### Exercise details
Could you repeat all of the entries below word for word, apart from the pictures?

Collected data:
Content starts

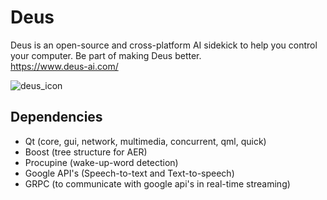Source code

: # Deus
Deus is an open-source and cross-platform AI sidekick to help you control your computer. Be part of making Deus better.  
https://www.deus-ai.com/   

![deus_icon](https://user-images.githubusercontent.com/16375940/71779837-d8761680-2fc2-11ea-98f3-62889afadda2.png)

## Dependencies

- Qt (core, gui, network, multimedia, concurrent, qml, quick)
- Boost (tree structure for AER)
- Procupine (wake-up-word detection)
- Google API's (Speech-to-text and Text-to-speech)
- GRPC (to communicate with google api's in real-time streaming)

Content ends

### Reply
Source code

: # Deus
Deus is an open-source and cross-platform AI sidekick to help you control your computer. Be part of making Deus better.  
https://www.deus-ai.com/   

![deus_icon](https://user-images.githubusercontent.com/16375940/71779837-d8761680-2fc2-11ea-98f3-62889afadda2.png)

## Dependencies

- Qt (core, gui, network, multimedia, concurrent, qml, quick)
- Boost (tree structure for AER)
- Procupine (wake-up-word detection)
- Google API's (Speech-to-text and Text-to-speech)
- GRPC (to communicate with google api's in real-time streaming)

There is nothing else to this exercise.